People attend a national flag raising ceremony at the Golden Bauhinia Square in Hong Kong, China, September 8, 2019. /Xinhua Photo

Editor's note: Tom Fowdy is a British political and international relations analyst and a graduate of Durham and Oxford universities. He writes on topics pertaining to China, the DPRK, Britain and the United States. The article reflects the author's opinions and not necessarily the views of CGTN.

I attended what was a "thanksgiving rally" in Central District, Hong Kong, on the night of November 28. The rally was geared toward "thanking" the United States for having passed the Hong Kong Human Rights and Democracy Act into law, with Donald Trump having reluctantly signed it on the morning of that day, following passage through congress.

Attendees waved American flags. Some called for sanctions on local politicians, and the U.S. national anthem was also sung. Beijing condemned the bill as an intervention into its internal affairs and vowed to retaliate if any measures were imposed in practice.

From my experience at the rally and observing the rhetoric on display, I am not quite sure Hong Kong people actually understand what is at stake or its implications. I wonder how many of them have actually read and studied the law in practice because there are several "catches." Demonstrators believe that Washington is sincerely backing them in a "fight for freedom."However, in practice, the act will diminish Hong Kong. It's not about democracy, but geopolitics. Its implications pose immediate political and other risks to the city's business and financial environment, which are magnified in the view that demonstrators believe they can do no absolutely wrong.

In the long term, these risks concern the city will likely be required to become compliant with several U.S. objectives, which might see its special status in Washington rescinded, ironically rendering it just another Chinese city.

Thus, while this law cannot change China's sovereignty over Hong Kong, it can serve to completely diminish the city. In effect, demonstrators were celebrating the city's likely decline.

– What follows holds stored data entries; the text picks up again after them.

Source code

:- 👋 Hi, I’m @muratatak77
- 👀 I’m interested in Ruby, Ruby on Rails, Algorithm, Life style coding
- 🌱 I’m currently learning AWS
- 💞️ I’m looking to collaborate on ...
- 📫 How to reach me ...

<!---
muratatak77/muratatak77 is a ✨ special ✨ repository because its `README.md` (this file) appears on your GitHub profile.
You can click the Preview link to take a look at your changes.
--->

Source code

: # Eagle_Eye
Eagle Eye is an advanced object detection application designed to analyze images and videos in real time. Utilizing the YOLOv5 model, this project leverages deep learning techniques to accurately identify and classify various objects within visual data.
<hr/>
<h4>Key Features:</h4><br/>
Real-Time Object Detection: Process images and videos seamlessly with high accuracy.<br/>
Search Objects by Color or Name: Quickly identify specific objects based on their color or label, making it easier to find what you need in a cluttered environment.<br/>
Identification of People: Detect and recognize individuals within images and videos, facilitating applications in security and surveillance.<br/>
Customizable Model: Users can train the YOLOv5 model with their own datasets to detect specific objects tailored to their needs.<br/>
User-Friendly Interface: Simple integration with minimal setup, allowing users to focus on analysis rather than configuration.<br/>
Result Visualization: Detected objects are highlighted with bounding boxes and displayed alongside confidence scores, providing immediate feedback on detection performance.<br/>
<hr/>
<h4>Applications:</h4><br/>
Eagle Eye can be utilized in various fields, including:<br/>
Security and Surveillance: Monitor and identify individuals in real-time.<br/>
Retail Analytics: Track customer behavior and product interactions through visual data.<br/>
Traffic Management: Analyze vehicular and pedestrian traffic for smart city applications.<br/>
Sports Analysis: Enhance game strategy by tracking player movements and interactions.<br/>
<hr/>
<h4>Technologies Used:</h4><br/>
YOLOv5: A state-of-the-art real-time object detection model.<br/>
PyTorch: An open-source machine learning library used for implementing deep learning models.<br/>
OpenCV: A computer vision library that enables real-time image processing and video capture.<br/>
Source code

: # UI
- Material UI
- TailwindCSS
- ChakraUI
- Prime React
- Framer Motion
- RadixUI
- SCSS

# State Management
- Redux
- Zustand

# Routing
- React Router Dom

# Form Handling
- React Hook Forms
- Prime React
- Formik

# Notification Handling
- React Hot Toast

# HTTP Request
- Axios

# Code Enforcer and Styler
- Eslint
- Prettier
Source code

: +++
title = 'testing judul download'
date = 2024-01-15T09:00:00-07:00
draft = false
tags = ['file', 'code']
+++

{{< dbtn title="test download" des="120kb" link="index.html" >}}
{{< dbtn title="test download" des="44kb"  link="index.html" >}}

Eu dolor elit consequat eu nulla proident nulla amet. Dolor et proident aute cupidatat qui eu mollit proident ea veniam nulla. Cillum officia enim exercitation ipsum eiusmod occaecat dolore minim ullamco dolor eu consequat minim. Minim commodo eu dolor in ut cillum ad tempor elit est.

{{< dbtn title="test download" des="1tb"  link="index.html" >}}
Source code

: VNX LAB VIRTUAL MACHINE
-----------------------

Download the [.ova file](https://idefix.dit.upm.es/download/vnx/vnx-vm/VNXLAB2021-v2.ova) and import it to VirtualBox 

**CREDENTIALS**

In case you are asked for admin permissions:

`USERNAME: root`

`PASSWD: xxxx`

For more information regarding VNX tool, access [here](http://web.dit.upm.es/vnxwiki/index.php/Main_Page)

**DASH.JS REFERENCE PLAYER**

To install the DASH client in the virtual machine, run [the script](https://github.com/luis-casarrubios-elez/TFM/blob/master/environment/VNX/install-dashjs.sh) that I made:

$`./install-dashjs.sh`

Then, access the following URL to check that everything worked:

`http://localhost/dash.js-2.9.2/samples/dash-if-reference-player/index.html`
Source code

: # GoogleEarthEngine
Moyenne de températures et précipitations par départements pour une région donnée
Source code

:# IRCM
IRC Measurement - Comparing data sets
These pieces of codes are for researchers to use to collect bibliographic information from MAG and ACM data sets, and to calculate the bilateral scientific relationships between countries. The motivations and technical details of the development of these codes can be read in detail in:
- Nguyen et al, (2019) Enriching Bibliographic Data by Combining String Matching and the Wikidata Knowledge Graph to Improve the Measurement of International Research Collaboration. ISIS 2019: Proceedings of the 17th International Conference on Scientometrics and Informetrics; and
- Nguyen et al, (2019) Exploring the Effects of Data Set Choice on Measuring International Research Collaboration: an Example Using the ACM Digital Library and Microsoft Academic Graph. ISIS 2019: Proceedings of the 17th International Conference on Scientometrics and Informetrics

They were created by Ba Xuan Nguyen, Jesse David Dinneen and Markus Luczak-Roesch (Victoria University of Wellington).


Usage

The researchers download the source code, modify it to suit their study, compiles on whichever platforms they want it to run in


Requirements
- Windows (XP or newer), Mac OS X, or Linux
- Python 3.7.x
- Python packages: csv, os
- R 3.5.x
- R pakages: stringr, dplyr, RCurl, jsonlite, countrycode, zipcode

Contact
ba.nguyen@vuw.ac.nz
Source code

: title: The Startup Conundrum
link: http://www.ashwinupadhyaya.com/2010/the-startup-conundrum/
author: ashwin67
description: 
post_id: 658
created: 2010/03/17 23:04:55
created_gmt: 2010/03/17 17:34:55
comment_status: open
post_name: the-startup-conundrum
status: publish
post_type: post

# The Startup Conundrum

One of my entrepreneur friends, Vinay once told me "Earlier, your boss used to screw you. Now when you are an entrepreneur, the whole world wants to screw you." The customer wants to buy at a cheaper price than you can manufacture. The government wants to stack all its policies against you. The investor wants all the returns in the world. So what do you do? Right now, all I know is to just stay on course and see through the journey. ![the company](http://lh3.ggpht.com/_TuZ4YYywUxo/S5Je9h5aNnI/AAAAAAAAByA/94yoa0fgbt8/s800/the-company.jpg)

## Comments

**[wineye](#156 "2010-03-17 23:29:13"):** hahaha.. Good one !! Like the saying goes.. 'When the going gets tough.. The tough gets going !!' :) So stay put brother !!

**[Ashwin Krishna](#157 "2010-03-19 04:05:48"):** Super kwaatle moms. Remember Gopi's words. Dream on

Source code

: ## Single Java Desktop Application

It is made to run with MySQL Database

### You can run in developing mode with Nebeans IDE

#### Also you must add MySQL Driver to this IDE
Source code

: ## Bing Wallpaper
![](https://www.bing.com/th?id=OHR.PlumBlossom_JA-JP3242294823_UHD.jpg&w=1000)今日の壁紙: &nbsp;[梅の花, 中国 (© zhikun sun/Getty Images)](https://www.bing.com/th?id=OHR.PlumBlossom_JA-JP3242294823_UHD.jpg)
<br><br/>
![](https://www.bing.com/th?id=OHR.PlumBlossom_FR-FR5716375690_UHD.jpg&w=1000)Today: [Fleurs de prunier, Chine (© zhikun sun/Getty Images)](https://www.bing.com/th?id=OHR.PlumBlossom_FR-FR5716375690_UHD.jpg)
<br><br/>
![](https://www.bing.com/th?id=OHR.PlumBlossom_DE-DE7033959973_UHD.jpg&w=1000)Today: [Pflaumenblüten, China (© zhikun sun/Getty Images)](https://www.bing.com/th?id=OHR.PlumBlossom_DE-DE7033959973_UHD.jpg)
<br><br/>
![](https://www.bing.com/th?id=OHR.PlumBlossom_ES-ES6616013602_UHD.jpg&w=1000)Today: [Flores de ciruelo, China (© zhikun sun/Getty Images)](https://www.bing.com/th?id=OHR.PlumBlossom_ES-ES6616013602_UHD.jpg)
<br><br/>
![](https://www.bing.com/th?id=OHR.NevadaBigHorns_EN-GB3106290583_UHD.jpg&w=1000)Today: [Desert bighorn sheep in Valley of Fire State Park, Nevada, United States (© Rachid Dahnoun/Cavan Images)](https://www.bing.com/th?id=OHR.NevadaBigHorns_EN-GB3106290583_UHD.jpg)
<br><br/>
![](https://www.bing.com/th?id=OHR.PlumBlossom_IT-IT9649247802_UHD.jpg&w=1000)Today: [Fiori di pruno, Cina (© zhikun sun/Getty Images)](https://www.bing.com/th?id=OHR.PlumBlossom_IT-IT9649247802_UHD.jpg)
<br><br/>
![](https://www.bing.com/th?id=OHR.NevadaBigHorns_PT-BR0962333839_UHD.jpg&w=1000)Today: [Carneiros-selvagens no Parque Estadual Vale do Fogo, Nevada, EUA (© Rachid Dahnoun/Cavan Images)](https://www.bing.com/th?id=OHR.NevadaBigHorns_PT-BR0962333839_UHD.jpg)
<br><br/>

The Hong Kong act was created and pushed by some of the most hawkish congressmen in the United States. Primary backers, such as Marco Rubio, are known as neoconservative because they pursue an aggressive, confrontational and zealous foreign policy line.

People in Hong Kong, China, November 27, 2019. /Photo by Tom Fowdy

People in Hong Kong, China, November 27, 2019. /Photo by Tom Fowdy

In doing so, rhetoric such as "freedom and democracy" serves as a means but never an end in itself to broader foreign policy objectives. In pursuing this act, their goal was to further derail China-U.S. relations and transform the city into a "hostile periphery" against Beijing to divide, weaken and also set the scene for a great power confrontation.

As a result, the text of the act itself is more interested in American foreign policy, than human rights and democracy. For example, sections 5 and 205 talk about the need for the city to comply with unilateral American sanctions on Iran and the Democratic People's Republic of Korea, along with anything that the United States deems a "threat to national security."

The act also demands that Hong Kong adhere to "U.S. export controls" and restrictions on "sensitive use technologies" – aspiring to export the U.S. trade war into Hong Kong against the Chinese mainland. The purpose of the act speaks for itself.

However, more important to discuss is the consequences. By passing this into law, even if nothing is applied in the short-term, in the long term, this act damages the confidence of American businesses, investors and financial institutions in the city by adding manifold political risks.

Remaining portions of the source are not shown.